Hans - February 10, 2009 8:57 AM
Once again, the integral role of Alison Krauss is under-appreciated. If ever there was an exemplar of not selling out, she is it. All this recession talk reminds me of the late 80s/early 90s when we transitioned from Reagan to Rae. The boomers had all sold out in 80s and left the economy in ruins for we in the next cohort. We didn't have a chance to sell out even if we wanted to (and we didn't want to sell out cuz that's what the Boomers did). My parents virtues of "waste not want not" were tansliterated into the modern goals of efficiency and environmental sensitivity. In short, I've seen this movie before and I still blame the boomers. Finally, after almost 40 years of ambivalence I am now becoming decidedly pro-MacCartney.
Alan - February 10, 2009 9:15 AM
Well, I think she is an exemplar of how all of bluegrass is analogous to punk. Sure it is hard to be that angry and play the banjo but there is a purity and a lack of financial reward that makes it compelling for me.
I just blame boomers generally and McCartney is the anti-Pope of boomerism.
Seanie - February 10, 2009 2:36 PM
I tend to avoid any and all mainstream awards shows because all the smiley boomer-esque backpatting irks me.

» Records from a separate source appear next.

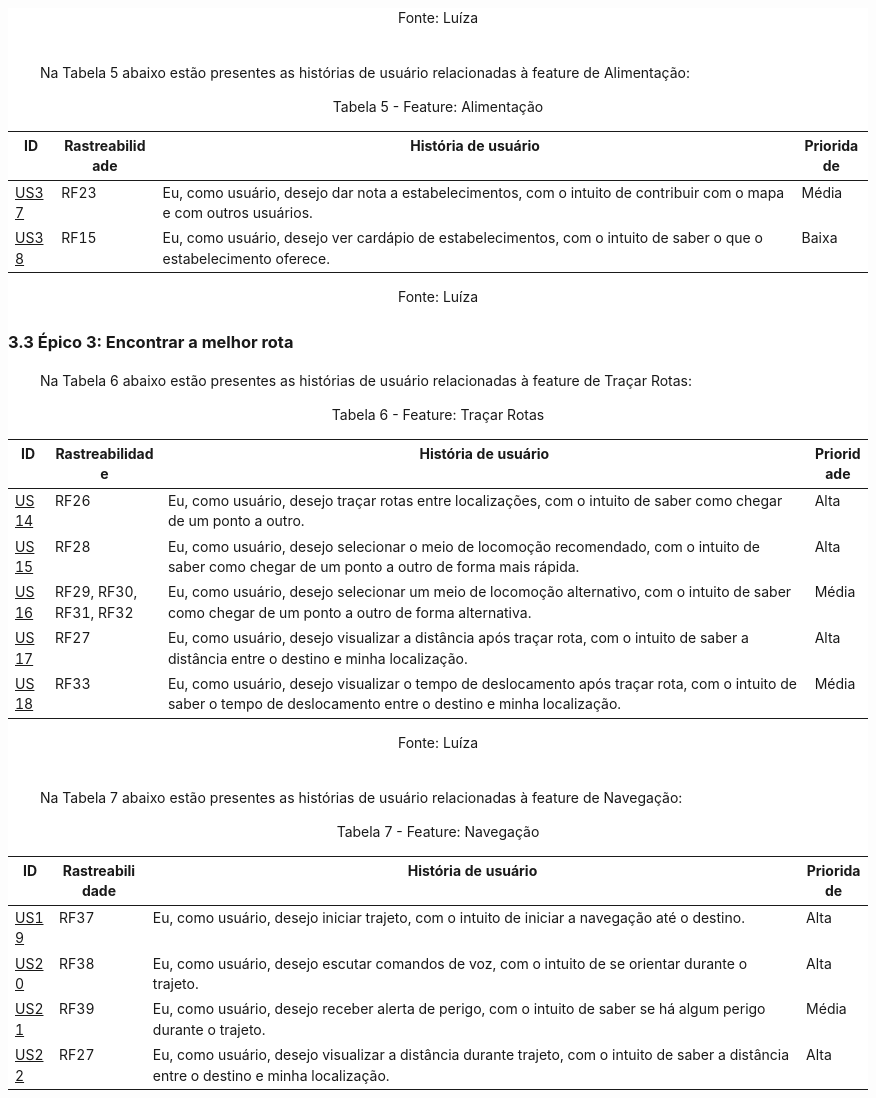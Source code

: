 <div style="text-align: center">
<p>Fonte: Luíza</p>
</div>

<br>
&emsp;&emsp; Na Tabela 5 abaixo estão presentes as histórias de usuário relacionadas à feature de Alimentação:
<div style="text-align: center">
<p>Tabela 5 - Feature: Alimentação</p>
</div>

| ID   | Rastreabilidade | História de usuário                                                                                                 | Prioridade |
| ---- | --------------- | ------------------------------------------------------------------------------------------------------------------- | ---------- |
| [US37](https://requisitos-de-software.github.io/2022.2-GoogleMaps/modelagem/6.historias_usuario/#34-feature-10-alimentacao) | RF23            | Eu, como usuário, desejo dar nota a estabelecimentos, com o intuito de contribuir com o mapa e com outros usuários. | Média      |
| [US38](https://requisitos-de-software.github.io/2022.2-GoogleMaps/modelagem/6.historias_usuario/#34-feature-10-alimentacao) | RF15            | Eu, como usuário, desejo ver cardápio de estabelecimentos, com o intuito de saber o que o estabelecimento oferece.  | Baixa      |

<div style="text-align: center">
<p>Fonte: Luíza</p>
</div>

### 3.3 Épico 3: Encontrar a melhor rota

&emsp;&emsp; Na Tabela 6 abaixo estão presentes as histórias de usuário relacionadas à feature de Traçar Rotas:

<div style="text-align: center">
<p>Tabela 6 - Feature: Traçar Rotas</p>
</div>

| ID   | Rastreabilidade        | História de usuário                                                                                                                                               | Prioridade |
| ---- | ---------------------- | ----------------------------------------------------------------------------------------------------------------------------------------------------------------- | ---------- |
| [US14](https://requisitos-de-software.github.io/2022.2-GoogleMaps/modelagem/6.historias_usuario/#32-feature-4-tracar-rotas) | RF26                   | Eu, como usuário, desejo traçar rotas entre localizações, com o intuito de saber como chegar de um ponto a outro.                                                 | Alta       |
| [US15](https://requisitos-de-software.github.io/2022.2-GoogleMaps/modelagem/6.historias_usuario/#32-feature-4-tracar-rotas) | RF28                   | Eu, como usuário, desejo selecionar o meio de locomoção recomendado, com o intuito de saber como chegar de um ponto a outro de forma mais rápida.                 | Alta       |
| [US16](https://requisitos-de-software.github.io/2022.2-GoogleMaps/modelagem/6.historias_usuario/#32-feature-4-tracar-rotas) | RF29, RF30, RF31, RF32 | Eu, como usuário, desejo selecionar um meio de locomoção alternativo, com o intuito de saber como chegar de um ponto a outro de forma alternativa.                | Média      |
| [US17](https://requisitos-de-software.github.io/2022.2-GoogleMaps/modelagem/6.historias_usuario/#32-feature-4-tracar-rotas) | RF27                   | Eu, como usuário, desejo visualizar a distância após traçar rota, com o intuito de saber a distância entre o destino e minha localização.                         | Alta       |
| [US18](https://requisitos-de-software.github.io/2022.2-GoogleMaps/modelagem/6.historias_usuario/#32-feature-4-tracar-rotas) | RF33                   | Eu, como usuário, desejo visualizar o tempo de deslocamento após traçar rota, com o intuito de saber o tempo de deslocamento entre o destino e minha localização. | Média      |

<div style="text-align: center">
<p>Fonte: Luíza</p>
</div>

<br>
&emsp;&emsp; Na Tabela 7 abaixo estão presentes as histórias de usuário relacionadas à feature de Navegação:


<div style="text-align: center">
<p>Tabela 7 - Feature: Navegação</p>
</div>

| ID   | Rastreabilidade | História de usuário                                                                                                                      | Prioridade |
| ---- | --------------- | ---------------------------------------------------------------------------------------------------------------------------------------- | ---------- |
| [US19](https://requisitos-de-software.github.io/2022.2-GoogleMaps/modelagem/6.historias_usuario/#32-feature-5-navegacao) | RF37            | Eu, como usuário, desejo iniciar trajeto, com o intuito de iniciar a navegação até o destino.                                            | Alta       |
| [US20](https://requisitos-de-software.github.io/2022.2-GoogleMaps/modelagem/6.historias_usuario/#32-feature-5-navegacao) | RF38            | Eu, como usuário, desejo escutar comandos de voz, com o intuito de se orientar durante o trajeto.                                        | Alta       |
| [US21](https://requisitos-de-software.github.io/2022.2-GoogleMaps/modelagem/6.historias_usuario/#32-feature-5-navegacao) | RF39            | Eu, como usuário, desejo receber alerta de perigo, com o intuito de saber se há algum perigo durante o trajeto.                          | Média      |
| [US22](https://requisitos-de-software.github.io/2022.2-GoogleMaps/modelagem/6.historias_usuario/#32-feature-5-navegacao) | RF27            | Eu, como usuário, desejo visualizar a distância durante trajeto, com o intuito de saber a distância entre o destino e minha localização. | Alta       |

As far as selling out goes, what the hay. If you make it mainstream, feel free to sell my favorite song to Swiffer, I don't care, it might coerce you to make more music. If you are indie and trade in your style that I like for top 40 pop, thats selling out and you may lose me as a buyer while gaining others, but who am I a mere consumer to question your want of a new car and to not have to play dingy pubs. Who am I to ask you to remaining poor so I can pay my $10 and feel good supporting your "habit" of being a starving artist.